Capital gains result when the sale or exchange price is greater than the adjusted basis of the capital asset. Conversely, capital losses occur when the adjusted basis is higher than the sale or exchange price, and certain expenses associated with the sale may be added to the loss. The holding period of the capital asset being sold or exchanged will determine whether the capital gain or loss is long-term (held for more than a year) or short-term (held for less than a year).

Netting Capital Gains and Losses (Individual taxpayers)

Each taxable year, capital gains and losses are aggregated or “netted” on Schedule D. First, long-term capital gains and losses are netted. Second, short-term capital gains and losses are netted. Four possible scenarios will result from this two-step process:

Scenario A: A long-term gain and short-term gain
Scenario B: A long-term gain and short-term loss
Scenario C: A long-term loss and short-term gain
Scenario D: A long-term loss and short-term loss

In scenario A, the short-term gain will be taxed with the taxpayer’s ordinary income at his or her marginal rate. For the long-term capital gain, the favorable long-term capital gains tax rate will apply, depending upon the taxpayer’s tax bracket.

In scenario B, there are two possible outcomes depending upon which result is larger, the loss or the gain. If the short-term loss is greater than the long-term gain, a net short-term loss will result, and up to $3,000 can be used to offset other income, with additional amounts can be carried forward to subsequent tax years.
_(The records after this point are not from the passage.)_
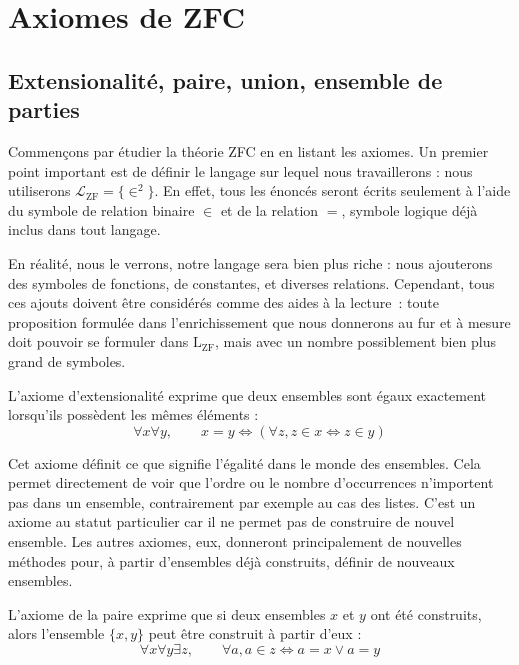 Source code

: \section{Axiomes de ZFC}

\subsection[Premiers axiomes]{Extensionalité, paire, union, ensemble de parties}

Commençons par étudier la théorie ZFC en en listant les axiomes. Un premier
point important est de définir le langage sur lequel nous travaillerons : nous
utiliserons $\mathcal L_{\mathrm{ZF}} = \{ \in^2\}$. En effet, tous les énoncés
seront écrits seulement à l'aide du symbole de relation binaire $\in$ et de la
relation $=$, symbole logique déjà inclus dans tout langage.

\begin{remark}
  En réalité, nous le verrons, notre langage sera bien plus riche : nous
  ajouterons des symboles de fonctions, de constantes, et diverses relations.
  Cependant, tous ces ajouts doivent être considérés comme des aides à la
  lecture~: toute proposition formulée dans l'enrichissement que nous donnerons
  au fur et à mesure doit pouvoir se formuler dans $\mathrm L_{\mathrm{ZF}}$, mais
  avec un nombre possiblement bien plus grand de symboles.
\end{remark}

\begin{axiom}[Extensionalité]\label{ax.ZF.ext}
  L'axiome d'extensionalité exprime que deux ensembles sont égaux exactement
  lorsqu'ils possèdent les mêmes éléments :
  \[\forall x \forall y, \qquad x = y \iff (\forall z, z \in x\iff z \in y)\]
\end{axiom}

Cet axiome définit ce que signifie l'égalité dans le monde des ensembles. Cela
permet directement de voir que l'ordre ou le nombre d'occurrences n'importent
pas dans un ensemble, contrairement par exemple au cas des listes. C'est un
axiome au statut particulier car il ne permet pas de construire de nouvel
ensemble. Les autres axiomes, eux, donneront principalement de nouvelles
méthodes pour, à partir d'ensembles déjà construits, définir de nouveaux
ensembles.

\begin{axiom}[Paire]\label{ax.ZF.pair}
  L'axiome de la paire exprime que si deux ensembles $x$ et $y$ ont été
  construits, alors l'ensemble $\{x,y\}$ peut être construit à partir d'eux :
  \[\forall x \forall y \exists z, \qquad \forall a, a \in z \iff
  a = x \lor a = y\]
\end{axiom}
Alternatively, if the long-term gain is larger than the short-term loss, then a net long-term gain will result, and the favorable long-term capital gains tax rates will apply.

In scenario C, there are two possible outcomes depending upon which result is larger, the loss or the gain. If the long-term loss is larger than the short-term gain, then a net long-term loss will result, and (as with scenario B) up to $3,000 can be used to offset ordinary income. Any unused amount above $3,000 can be carried forward to subsequent years as long-term loss. Alternatively, if the short-term gain is larger than the long-term loss, then a net short-term gain will result, and it will be taxed at the taxpayer’s marginal rate.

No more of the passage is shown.